Ann Beam : Express Wagon
1 mars, 2014
Texte d'accompagnement
par Paulette Gagnon
À la galerie Neon Raven d’Ann Beam, au cœur de la nation M’chigeeng sur l’Île Manitoulin, le tableau des chutes Bridal Veil nous accueille de façon magistrale, occupant tout un mur de la grande salle. Intitulée At the Horse Washing Waterfall (2011), ses chutes en écorce de bouleaux et acrylique contrastent avec le paysage rocailleux qui les entoure, lui-même composé d’écorces rugueuses et sombres de cèdre.

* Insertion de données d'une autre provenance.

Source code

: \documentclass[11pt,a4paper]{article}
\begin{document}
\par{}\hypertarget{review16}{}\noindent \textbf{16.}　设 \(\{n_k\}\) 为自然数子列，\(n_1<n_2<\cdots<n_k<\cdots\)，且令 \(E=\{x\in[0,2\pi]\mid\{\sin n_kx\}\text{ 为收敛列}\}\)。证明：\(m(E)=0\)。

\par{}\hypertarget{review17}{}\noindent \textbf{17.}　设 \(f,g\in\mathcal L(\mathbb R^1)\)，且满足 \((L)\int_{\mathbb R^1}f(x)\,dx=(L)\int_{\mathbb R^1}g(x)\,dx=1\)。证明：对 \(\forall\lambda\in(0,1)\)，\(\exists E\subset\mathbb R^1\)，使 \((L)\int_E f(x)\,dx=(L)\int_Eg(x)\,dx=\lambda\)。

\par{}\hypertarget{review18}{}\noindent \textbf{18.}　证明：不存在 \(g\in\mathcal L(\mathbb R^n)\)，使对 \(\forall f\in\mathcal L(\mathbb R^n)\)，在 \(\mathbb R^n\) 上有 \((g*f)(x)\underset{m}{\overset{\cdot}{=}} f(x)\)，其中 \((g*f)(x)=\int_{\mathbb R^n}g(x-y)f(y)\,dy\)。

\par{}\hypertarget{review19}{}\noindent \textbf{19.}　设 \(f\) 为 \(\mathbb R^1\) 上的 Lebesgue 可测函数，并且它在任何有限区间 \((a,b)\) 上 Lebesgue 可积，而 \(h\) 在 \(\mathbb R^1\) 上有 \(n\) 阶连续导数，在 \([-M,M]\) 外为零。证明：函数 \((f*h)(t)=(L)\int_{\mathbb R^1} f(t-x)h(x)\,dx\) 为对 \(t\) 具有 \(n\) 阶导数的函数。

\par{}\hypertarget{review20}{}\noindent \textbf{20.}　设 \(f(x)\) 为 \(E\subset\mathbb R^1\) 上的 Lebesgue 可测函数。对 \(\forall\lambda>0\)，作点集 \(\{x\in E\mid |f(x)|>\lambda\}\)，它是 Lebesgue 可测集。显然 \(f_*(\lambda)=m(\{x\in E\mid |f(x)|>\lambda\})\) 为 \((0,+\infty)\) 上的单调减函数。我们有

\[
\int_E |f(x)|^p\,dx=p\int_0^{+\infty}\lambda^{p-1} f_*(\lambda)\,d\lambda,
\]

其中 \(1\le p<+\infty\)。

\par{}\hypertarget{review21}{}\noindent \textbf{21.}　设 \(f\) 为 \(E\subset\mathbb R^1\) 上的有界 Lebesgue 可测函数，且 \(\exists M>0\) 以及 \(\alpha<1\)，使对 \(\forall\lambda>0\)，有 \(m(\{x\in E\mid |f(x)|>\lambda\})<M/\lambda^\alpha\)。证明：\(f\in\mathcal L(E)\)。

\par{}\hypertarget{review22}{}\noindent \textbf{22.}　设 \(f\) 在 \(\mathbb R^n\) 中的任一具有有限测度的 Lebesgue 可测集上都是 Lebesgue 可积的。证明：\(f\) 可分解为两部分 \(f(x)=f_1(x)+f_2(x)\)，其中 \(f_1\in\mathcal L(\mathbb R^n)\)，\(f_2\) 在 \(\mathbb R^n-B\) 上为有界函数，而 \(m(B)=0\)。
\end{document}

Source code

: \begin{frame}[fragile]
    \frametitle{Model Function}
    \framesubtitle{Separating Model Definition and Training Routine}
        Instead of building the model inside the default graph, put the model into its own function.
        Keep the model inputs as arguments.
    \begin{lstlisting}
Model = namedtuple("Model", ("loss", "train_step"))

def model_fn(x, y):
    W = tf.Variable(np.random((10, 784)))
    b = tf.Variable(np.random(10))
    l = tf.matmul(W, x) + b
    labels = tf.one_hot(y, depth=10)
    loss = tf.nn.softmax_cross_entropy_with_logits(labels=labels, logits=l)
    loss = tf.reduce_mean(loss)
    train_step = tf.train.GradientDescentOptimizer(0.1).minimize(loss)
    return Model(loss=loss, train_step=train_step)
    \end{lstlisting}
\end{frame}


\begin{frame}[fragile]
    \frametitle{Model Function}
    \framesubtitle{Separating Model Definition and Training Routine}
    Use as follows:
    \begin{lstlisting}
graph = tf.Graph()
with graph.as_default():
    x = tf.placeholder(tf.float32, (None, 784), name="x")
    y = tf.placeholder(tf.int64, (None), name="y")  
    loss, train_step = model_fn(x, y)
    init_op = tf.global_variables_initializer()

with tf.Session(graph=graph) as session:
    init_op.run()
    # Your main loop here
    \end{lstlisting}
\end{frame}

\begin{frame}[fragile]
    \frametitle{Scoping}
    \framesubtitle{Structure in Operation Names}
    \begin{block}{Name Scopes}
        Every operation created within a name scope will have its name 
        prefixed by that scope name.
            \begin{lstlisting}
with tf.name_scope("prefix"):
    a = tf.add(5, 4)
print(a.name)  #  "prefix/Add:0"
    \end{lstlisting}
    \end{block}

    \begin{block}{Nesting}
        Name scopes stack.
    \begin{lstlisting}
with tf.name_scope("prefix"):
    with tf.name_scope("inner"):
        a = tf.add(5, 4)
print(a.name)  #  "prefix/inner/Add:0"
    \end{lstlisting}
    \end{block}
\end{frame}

L’univers d’Ann Beam est parsemé de globes terrestres, d’auras arc-en-ciel, de ciels étoilés, de chevaux et de caribous sur fond d’aurores boréales, contrastant avec des œuvres-constats de nature politique, exprimant des préoccupations sociales et environnementales, telles que Earth Incorporating (2010) et Maude Barlow (2011). Ces tableaux présentent, par transfert photographique, des coupures de presse, des logos corporatifs et autres icônes, devenant artéfacts de notre époque.
Au cours des dernières années, l’artiste travaille avec le carton industriel dont elle expose parfois la chair ondulée ou le déchire et le superpose pour ensuite recouvrir d’acrylique cette surface inégale, la transformant en paysages mouvants. Le vocabulaire visuel de ce matériau, les flèches, symboles et instructions, s’insère parfois dans l’œuvre, éclairant son intention ou la commentant avec ironie.
Plusieurs œuvres font appel à une fenêtre qui « holds an alternate possibility, a threshold, a space that draws curiosity ». Cette fenêtre est aussi présente dans son processus créatif. « There is a visionary interspace… prior to thought. It’s a liminal area of image and archetype, where the subtle components appear prior to creation »(1). Assise chez Frank’s en octobre dernier, en parlant de Mystery Into the Light (2010), les yeux mi-clos, elle se remémore la naissance de ce tableau. « In my heart window, the horses were barrelling! ».
Se rapprochant du chaman, Ann Beam s’abandonne pour donner corps aux visions qui émergent en elle, messagère d’un monde où tout est un, d’un monde meilleur et possible, si seulement nous ouvrons la fenêtre en chacun de nous.
[1] Toutes les citations sont d’Ann Beam.